Karasa: It depends on the venues. If there are a lot of good venues, then bands start playing out and you see more. For some reason, they make a lot of money at first and everyone likes going, and then they start charging at the door and trying to get more money, and it just ruins everything and no one wants to go back.

Carroll: So there aren’t a lot of local band venues.

Jason was involved with the local music festival Neon Reverb, where many venues were involved…

Aragon: [Neon Reverb lasted] five years, two times a year. Several different venues Downtown participated –Beauty Bar, Bunkhouse, Country Saloon, Yayo Taco, The Beats, the Gypsy Den when that was around, Thunderbird Lounge, Aruba.

Karasa: And then up to 2013, but it stopped. That’s when Downtown got bought, so the music in general, Downtown, just got reset.

Overton: Our Etch-A-Sketch got shook up, and we got to draw a new picture now.

How would describe your place in the Vegas music scene now?

Karasa: We’re the godfathers.

Overton: We love playing music. We’re like the cockroaches. We’re never going to go away.

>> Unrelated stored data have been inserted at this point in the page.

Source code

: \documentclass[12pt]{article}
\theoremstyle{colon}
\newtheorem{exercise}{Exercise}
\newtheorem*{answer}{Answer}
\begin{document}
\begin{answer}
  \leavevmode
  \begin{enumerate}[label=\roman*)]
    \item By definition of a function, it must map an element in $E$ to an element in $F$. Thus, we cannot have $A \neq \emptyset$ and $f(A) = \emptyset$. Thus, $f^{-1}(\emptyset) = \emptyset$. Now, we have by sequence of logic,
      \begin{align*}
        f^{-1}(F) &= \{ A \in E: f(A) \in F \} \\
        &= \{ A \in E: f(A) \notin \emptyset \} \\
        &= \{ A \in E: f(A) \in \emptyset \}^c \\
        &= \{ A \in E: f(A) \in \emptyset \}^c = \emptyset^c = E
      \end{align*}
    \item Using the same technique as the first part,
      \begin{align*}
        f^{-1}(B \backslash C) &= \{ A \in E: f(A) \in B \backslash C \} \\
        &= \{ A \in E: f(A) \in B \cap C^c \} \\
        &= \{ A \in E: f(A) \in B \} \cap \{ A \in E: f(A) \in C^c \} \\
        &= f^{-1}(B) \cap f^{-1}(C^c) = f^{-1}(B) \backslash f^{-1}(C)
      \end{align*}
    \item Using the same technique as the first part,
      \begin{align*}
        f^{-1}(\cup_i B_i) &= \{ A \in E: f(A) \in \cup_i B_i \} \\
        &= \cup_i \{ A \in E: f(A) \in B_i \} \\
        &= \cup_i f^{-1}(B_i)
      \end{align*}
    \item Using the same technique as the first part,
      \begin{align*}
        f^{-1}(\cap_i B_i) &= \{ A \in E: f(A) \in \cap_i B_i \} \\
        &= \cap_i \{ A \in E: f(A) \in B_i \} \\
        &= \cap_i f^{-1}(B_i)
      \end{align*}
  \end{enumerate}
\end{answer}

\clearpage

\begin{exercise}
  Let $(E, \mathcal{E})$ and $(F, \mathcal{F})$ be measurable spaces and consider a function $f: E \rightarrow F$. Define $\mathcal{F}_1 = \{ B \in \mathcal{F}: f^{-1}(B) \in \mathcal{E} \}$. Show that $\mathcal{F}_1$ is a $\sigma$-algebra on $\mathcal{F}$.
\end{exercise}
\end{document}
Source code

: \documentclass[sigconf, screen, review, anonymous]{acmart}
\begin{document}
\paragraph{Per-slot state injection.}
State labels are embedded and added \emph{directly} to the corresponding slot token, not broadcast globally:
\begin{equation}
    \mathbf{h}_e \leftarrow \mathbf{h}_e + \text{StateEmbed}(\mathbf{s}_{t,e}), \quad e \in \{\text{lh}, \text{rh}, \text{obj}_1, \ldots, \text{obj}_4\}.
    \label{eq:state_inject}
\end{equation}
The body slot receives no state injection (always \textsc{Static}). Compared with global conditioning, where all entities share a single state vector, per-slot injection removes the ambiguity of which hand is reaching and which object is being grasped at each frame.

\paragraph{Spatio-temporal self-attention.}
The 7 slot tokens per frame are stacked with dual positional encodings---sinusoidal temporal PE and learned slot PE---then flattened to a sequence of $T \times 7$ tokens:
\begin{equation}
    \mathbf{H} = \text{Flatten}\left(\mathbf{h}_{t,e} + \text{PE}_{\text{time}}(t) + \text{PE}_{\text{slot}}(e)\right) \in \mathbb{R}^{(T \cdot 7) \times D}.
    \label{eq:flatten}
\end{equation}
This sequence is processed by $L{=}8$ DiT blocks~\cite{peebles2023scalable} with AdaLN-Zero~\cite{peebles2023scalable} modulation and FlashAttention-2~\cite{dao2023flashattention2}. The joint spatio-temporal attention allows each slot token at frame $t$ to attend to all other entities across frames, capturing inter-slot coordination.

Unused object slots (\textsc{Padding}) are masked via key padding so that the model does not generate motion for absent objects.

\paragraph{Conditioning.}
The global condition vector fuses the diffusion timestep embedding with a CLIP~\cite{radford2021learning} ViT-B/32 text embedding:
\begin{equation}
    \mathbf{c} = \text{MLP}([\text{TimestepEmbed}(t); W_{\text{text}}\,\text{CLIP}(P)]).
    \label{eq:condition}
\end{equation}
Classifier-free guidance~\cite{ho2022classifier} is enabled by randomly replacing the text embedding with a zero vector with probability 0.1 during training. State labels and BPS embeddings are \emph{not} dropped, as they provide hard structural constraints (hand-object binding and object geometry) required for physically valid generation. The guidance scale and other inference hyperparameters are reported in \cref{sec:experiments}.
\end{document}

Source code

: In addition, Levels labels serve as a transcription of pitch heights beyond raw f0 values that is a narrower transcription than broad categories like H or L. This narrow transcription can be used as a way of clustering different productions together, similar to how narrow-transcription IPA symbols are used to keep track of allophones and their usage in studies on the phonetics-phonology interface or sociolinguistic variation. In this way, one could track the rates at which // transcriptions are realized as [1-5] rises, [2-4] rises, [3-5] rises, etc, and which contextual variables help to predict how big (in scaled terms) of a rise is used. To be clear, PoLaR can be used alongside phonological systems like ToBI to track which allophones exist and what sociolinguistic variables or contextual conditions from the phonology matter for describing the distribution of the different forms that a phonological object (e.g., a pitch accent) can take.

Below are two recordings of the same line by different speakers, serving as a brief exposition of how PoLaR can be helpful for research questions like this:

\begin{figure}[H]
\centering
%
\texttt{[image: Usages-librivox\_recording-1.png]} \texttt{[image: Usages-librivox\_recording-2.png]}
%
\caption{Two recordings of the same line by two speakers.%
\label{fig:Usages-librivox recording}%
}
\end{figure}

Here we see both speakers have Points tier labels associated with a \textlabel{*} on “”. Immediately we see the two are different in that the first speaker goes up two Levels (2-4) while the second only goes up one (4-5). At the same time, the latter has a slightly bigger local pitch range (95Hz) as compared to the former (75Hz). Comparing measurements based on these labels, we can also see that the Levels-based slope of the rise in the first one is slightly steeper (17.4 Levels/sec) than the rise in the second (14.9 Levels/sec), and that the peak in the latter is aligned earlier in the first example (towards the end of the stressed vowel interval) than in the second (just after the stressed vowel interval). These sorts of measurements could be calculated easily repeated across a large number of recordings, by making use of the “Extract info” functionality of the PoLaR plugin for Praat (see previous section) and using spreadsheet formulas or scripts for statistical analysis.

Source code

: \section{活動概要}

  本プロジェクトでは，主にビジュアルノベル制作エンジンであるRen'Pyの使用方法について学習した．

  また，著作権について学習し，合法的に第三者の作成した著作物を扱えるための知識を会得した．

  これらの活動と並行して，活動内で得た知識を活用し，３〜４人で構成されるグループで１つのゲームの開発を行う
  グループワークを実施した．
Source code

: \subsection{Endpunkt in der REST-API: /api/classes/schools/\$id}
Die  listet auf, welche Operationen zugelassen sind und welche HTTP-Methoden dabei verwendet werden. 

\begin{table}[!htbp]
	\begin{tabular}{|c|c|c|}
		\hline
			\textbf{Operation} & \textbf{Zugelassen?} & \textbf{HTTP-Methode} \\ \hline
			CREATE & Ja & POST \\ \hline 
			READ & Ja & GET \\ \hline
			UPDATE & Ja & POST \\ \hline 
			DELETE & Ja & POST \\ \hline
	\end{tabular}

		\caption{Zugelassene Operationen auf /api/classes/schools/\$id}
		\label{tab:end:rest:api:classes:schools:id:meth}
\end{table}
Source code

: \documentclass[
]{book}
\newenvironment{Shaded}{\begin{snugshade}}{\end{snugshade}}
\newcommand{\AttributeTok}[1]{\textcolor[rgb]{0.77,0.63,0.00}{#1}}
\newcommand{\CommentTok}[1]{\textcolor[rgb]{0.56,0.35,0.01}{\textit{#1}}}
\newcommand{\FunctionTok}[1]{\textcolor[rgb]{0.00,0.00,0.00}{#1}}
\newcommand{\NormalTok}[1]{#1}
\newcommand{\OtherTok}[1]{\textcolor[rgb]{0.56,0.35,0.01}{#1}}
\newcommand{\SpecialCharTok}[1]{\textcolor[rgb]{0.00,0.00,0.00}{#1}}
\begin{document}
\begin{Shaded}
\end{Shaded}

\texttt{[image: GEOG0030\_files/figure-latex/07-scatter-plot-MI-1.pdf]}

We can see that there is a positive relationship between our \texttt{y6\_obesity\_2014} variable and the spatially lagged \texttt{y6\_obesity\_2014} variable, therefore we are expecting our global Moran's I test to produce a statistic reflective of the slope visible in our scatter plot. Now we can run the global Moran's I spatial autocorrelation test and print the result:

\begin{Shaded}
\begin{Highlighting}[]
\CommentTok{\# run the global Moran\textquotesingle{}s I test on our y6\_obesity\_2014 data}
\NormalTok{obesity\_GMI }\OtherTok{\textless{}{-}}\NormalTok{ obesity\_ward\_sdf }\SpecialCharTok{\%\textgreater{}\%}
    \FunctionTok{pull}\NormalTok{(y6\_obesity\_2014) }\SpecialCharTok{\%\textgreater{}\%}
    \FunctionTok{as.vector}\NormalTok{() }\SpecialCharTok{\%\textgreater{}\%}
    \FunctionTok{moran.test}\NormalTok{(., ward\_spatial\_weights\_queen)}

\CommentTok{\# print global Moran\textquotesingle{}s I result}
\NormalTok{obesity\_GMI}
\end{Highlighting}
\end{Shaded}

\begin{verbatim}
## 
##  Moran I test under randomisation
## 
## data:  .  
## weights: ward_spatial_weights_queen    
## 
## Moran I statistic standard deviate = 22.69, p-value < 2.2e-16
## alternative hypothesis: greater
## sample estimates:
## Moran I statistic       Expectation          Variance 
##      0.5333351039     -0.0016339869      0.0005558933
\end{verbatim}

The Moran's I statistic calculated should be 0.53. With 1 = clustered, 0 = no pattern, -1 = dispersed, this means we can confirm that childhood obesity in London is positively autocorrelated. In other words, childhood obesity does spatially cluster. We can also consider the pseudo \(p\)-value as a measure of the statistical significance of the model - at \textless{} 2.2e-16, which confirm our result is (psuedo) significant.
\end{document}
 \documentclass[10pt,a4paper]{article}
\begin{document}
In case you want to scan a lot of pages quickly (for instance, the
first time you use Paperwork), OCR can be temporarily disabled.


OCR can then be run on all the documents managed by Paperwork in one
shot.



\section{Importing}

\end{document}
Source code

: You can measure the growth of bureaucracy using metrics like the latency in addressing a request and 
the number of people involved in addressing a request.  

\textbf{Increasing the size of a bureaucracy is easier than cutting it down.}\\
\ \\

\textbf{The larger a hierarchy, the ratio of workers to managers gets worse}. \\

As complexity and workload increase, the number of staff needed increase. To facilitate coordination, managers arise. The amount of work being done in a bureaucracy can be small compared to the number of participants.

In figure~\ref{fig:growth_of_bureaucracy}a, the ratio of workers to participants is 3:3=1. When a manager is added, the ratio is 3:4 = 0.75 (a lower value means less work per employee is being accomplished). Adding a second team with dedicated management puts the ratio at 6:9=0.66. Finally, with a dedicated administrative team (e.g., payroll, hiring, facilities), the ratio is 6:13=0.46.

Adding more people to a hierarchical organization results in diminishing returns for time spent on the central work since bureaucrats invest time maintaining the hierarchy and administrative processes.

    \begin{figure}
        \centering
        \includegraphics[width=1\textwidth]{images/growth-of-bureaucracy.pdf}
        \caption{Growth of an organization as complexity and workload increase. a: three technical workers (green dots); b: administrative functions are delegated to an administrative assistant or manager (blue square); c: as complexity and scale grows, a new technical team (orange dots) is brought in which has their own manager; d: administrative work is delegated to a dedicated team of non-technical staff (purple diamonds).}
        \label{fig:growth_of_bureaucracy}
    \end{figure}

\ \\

Carroll: You can’t kill us!

Overton: You can spray us, stomp on us, you can write up a bad review, but we’re still going to play!

What plans do you guys have for the future?

Overton: They’re having the Las Vegas Film Festival in August, and we were selected. We have a music video that we’re going to premiere.

Carroll: Downtown Project is funding, and they’re pairing local bands with producers to make a music video.

Overton: But I’m really excited for our new album. We’re not trying to just bang it out like we usually do. We’re recording it ourselves, so we can take the time to do it exactly how we like. I really feel like it’s going to be our best album we’ve ever had.

We’ve had really good recording experiences, and I think we’ve taken away from everywhere we recorded and everybody we’ve recorded with. It’ll be kind of different, because we’re at our own pace. When you have a new king in your kingdom, it’s runs a little differently. Sorry, I watch a lot of Game of Thrones.